I. & M. Smith (Pty) Ltd. since 1915


I. & M. Smith (Pty) Ltd.

Coffee Market Report

12 Jul 2016
The latest Commitment of Traders report from the New York arabica coffee market has seen the shorter term in nature Managed Money fund sector of this market increase their net long position within the market by 8.77% over the week of trade leading up to Tuesday 5th. July; to register a net long position of 32,401 Lots. Meanwhile the longer term in nature Index Fund sector of this market increased their net long position within the market by 4.79%, to register a net long position of 34,627 Lots on the day.

Over the same week the Non Commercial Speculative sector of this market increased their long position within the market by 12.93%, to register net long position of 32,792 Lots. This net long position which is the equivalent of 9,296,387 bags has most likely been further increase, over the period of mixed but overall positive trade that has since followed and likewise, that of the Managed Money Fund sector within this market.

The latest Commitment of Traders report from the London robusta coffee market has seen the Speculative Non Commercial sector of this market increase their net long position within this market by 41.9% during the week of trade leading up to Tuesday 5th. July; to register a long position of 16,709 Lots. This net long position which is the equivalent of 2,784,833 bags has most likely to have been further increased, following the period of overall positive trade that has since followed.

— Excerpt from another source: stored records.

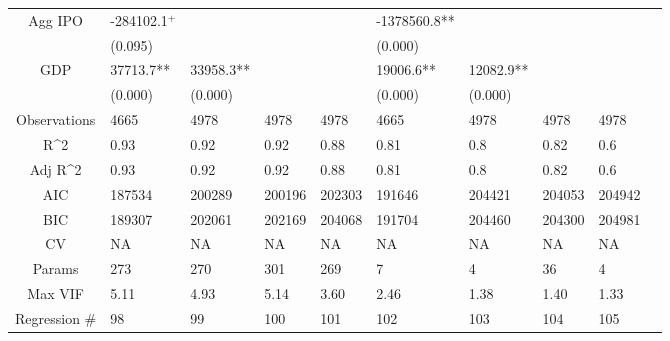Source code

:\documentclass{article}
\begin{document}
\begin{table}[H]
\begin{tabular}{|clllllllll|}
  Agg IPO & -284102.1$^{+}$ &  &  &  & -1378560.8** &  &  &  & \\ 
   & (0.095) &  &  &  & (0.000) &  &  &  & \\ 
  GDP & 37713.7** & 33958.3** &  &  & 19006.6** & 12082.9** &  &  & \\ 
   & (0.000) & (0.000) &  &  & (0.000) & (0.000) &  &  & \\ 
  \hline 
 Observations & 4665 & 4978 & 4978 & 4978 & 4665 & 4978 & 4978 & 4978 & \\ 
  R^2 & 0.93 & 0.92 & 0.92 & 0.88 & 0.81 & 0.8 & 0.82 & 0.6 & \\ 
  Adj R^2 & 0.93 & 0.92 & 0.92 & 0.88 & 0.81 & 0.8 & 0.82 & 0.6 & \\ 
  AIC & 187534 & 200289 & 200196 & 202303 & 191646 & 204421 & 204053 & 204942 & \\ 
  BIC & 189307 & 202061 & 202169 & 204068 & 191704 & 204460 & 204300 & 204981 & \\ 
  CV & NA & NA & NA & NA & NA & NA & NA & NA & \\ 
  Params & 273 & 270 & 301 & 269 & 7 & 4 & 36 & 4 & \\ 
  Max VIF & 5.11 & 4.93 & 5.14 & 3.60 & 2.46 & 1.38 & 1.40 & 1.33 & \\ 
  Regression \# & 98 & 99 & 100 & 101 & 102 & 103 & 104 & 105 & \\ 
   \hline
\end{tabular}
 
\end{table}
\end{document}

The coffee markets continued yesterday to defy the lack of strong supportive fundamental news behind the markets as while there are some new Brazil arabica coffee crop quality fears and further fears that the last quarter of this year might bring with it La Nina phenomenon damaging weather in the form of excessive rains for Colombia and Indonesia and likewise further afield potentially damaging dry weather conditions for South East Brazil, the quality issue is questionable in volume and for the present the La Nina is a mild threat rather than fact and cannot be realistically seen to be reason to confirm any threat of tightening coffee supply for the coming year.

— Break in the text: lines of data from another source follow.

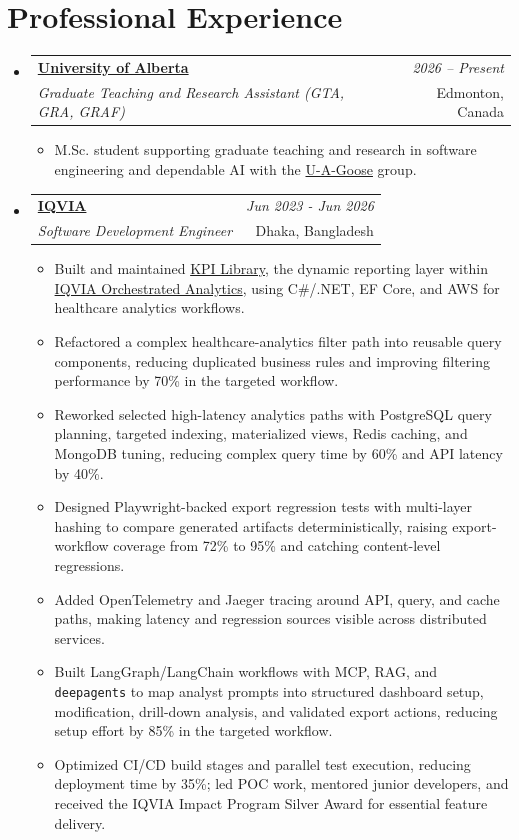 \documentclass[a4paper,11pt]{article}
\makeatletter
\newcommand{\resumeSubheading}[4]{
\vspace{0.5mm}\item
    \begin{tabular*}{0.98\textwidth}[t]{l@{\extracolsep{\fill}}r}
        \textbf{#1} & \textit{\footnotesize{#4}} \\
        \textit{\footnotesize{#3}} &  \footnotesize{#2}\\
    \end{tabular*}
    \vspace{-2.4mm}
}
\newcommand{\resumeSubHeadingListStart}{\begin{itemize}[leftmargin=*,labelsep=1mm]}
\newcommand{\resumeItemListStart}{\begin{itemize}[leftmargin=*,labelsep=1mm,itemsep=0.5mm]}
\newcommand{\resumeSubHeadingListEnd}{\end{itemize}\vspace{2mm}}
\newcommand{\resumeItemListEnd}{\end{itemize}\vspace{-2mm}}
\makeatother
\begin{document}
\section{\textbf{Professional Experience}}
\vspace{-0.4mm}
  \resumeSubHeadingListStart
  \resumeSubheading
      {\href{https://www.ualberta.ca/en/computing-science/index.html}{University of Alberta}}{Edmonton, Canada}
      {Graduate Teaching and Research Assistant (GTA, GRA, GRAF)}{2026 -- Present}
      \resumeItemListStart
        \item M.Sc. student supporting graduate teaching and research in software engineering and dependable AI with the \href{https://u-a-goose.github.io/}{U-A-Goose} group.
      \resumeItemListEnd
  \resumeSubheading
      {\href{https://www.iqvia.com/}{IQVIA}}{Dhaka, Bangladesh}
      {Software Development Engineer}{Jun 2023 - Jun 2026}
      \resumeItemListStart
        \item Built and maintained \href{https://www.iqvia.com/library/fact-sheets/kpi-library}{KPI Library}, the dynamic reporting layer within \href{https://www.iqvia.com/solutions/commercialization/commercial-analytics/orchestrated-analytics}{IQVIA Orchestrated Analytics}, using C\#/.NET, EF Core, and AWS for healthcare analytics workflows.
        \item Refactored a complex healthcare-analytics filter path into reusable query components, reducing duplicated business rules and improving filtering performance by 70\% in the targeted workflow.
        \item Reworked selected high-latency analytics paths with PostgreSQL query planning, targeted indexing, materialized views, Redis caching, and MongoDB tuning, reducing complex query time by 60\% and API latency by 40\%.
        \item Designed Playwright-backed export regression tests with multi-layer hashing to compare generated artifacts deterministically, raising export-workflow coverage from 72\% to 95\% and catching content-level regressions.
        \item Added OpenTelemetry and Jaeger tracing around API, query, and cache paths, making latency and regression sources visible across distributed services.
        \item Built LangGraph/LangChain workflows with MCP, RAG, and \texttt{deepagents} to map analyst prompts into structured dashboard setup, modification, drill-down analysis, and validated export actions, reducing setup effort by 85\% in the targeted workflow.
        \item Optimized CI/CD build stages and parallel test execution, reducing deployment time by 35\%; led POC work, mentored junior developers, and received the IQVIA Impact Program Silver Award for essential feature delivery.
      \resumeItemListEnd
  \resumeSubHeadingListEnd
\end{document}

Thus while the charts have been developing a positive picture for the markets over the recent weeks and have supported strong speculative and fund support for the New York and London markets, one has to consider that once exhaustion sets in to halt to the present bull run for the markets that once again came with a degree of aggression yesterday, might well not only trigger a profit taking correction but bring with it aggressive catch up producer price fixation selling and stop loss speculative profit taking selling. This has the potential to be quite an aggressive correction, but not to the same extent as has been the positive correction for the markets over the past two months.

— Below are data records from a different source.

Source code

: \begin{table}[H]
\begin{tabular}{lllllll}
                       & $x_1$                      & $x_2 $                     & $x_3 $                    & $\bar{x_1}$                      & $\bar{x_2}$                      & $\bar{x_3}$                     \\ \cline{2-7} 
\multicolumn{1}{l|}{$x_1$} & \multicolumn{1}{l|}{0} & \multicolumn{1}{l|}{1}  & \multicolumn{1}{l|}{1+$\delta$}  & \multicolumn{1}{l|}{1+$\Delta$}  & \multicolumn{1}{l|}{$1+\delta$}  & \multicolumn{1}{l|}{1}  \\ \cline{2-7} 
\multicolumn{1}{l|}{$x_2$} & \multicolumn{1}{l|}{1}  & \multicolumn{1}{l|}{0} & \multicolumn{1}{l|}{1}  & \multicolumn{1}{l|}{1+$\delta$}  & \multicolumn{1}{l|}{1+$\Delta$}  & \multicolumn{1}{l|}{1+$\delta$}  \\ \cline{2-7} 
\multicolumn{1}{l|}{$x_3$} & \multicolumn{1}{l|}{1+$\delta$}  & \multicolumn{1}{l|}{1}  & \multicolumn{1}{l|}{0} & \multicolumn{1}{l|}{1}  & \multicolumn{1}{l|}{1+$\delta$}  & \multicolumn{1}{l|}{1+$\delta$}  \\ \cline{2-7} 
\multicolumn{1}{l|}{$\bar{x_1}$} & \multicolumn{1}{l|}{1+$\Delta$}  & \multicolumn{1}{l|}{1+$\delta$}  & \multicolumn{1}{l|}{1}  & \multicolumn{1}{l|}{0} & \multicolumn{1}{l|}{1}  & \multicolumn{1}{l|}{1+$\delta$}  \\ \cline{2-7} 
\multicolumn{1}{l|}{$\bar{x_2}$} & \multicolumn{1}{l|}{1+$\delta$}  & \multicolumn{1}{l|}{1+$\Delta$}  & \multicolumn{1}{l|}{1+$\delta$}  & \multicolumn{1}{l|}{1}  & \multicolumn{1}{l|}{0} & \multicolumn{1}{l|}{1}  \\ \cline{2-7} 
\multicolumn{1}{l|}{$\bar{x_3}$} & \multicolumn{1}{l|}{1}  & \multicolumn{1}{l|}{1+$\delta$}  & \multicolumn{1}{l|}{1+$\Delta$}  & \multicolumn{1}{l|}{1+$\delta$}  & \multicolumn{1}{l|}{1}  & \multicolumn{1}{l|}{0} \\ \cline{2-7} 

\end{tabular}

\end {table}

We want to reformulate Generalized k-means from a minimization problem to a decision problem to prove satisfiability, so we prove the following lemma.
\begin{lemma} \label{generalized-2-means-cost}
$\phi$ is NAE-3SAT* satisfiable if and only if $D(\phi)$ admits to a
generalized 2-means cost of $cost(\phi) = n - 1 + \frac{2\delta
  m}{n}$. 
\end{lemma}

In terms of weather and following the small scare over the threat of frost to the southern arabica coffee districts in Brazil last month, the most vulnerable to frost damage full moon period comes around again next week, with the full moon due in a week’s time on Tuesday 19th. July. However for the present the long range weather forecasts do not indicate any chance for especially cold and potentially freezing weather due for the rest of this week and for next week, which should side line any chance of fears of frost damage for the coffee farms and their potential for the follow on 2017 Brazil arabica coffee crop.

The September to September contracts arbitrage between the London and New York markets broadened yesterday, to register this at 66.34 usc/Lb., while this equates to a 44.43% price discount for the London robusta coffee market. This arbitrage remaining relatively attractive to roasters in comparison to arabica coffee prices, continues to inspire support for the robusta coffee sector of the industry.

The Certified washed Arabica coffee stocks held against the New York exchange were seen to increase by 540 bags yesterday; to register these stocks at 1,297,892 bags. There was meanwhile a similar in number 465 bags decrease to the number of bags pending grading for this exchange; to register these pending grading stocks at 9,040 bags.

The commodity markets were seemingly on the side-lines yesterday and were very much mixed in trade, while the equity global equity markets had a strong day’s trade, with the overall macro commodity index taking a modestly softer track for the day. The Sugar, Coffee and Cotton markets did however have a strong day’s trade and with the Cocoa, Copper, Soybean and Silver markets having a day of buoyancy, while the Oil, Natural Gas, Orange Juice, Wheat, Corn and Gold markets had a softer days trade. The Reuters Equal Weight Continuous Commodity Index that is made up from 17 markets is 0.11% lower; to see this Index registered at 429.68. The day starts with the U.S. dollar near to steady and trading at 1.308 to Sterling and 1.108 to the Euro, while North Sea Oil is steady in early trade and trading at 44.05 per barrel.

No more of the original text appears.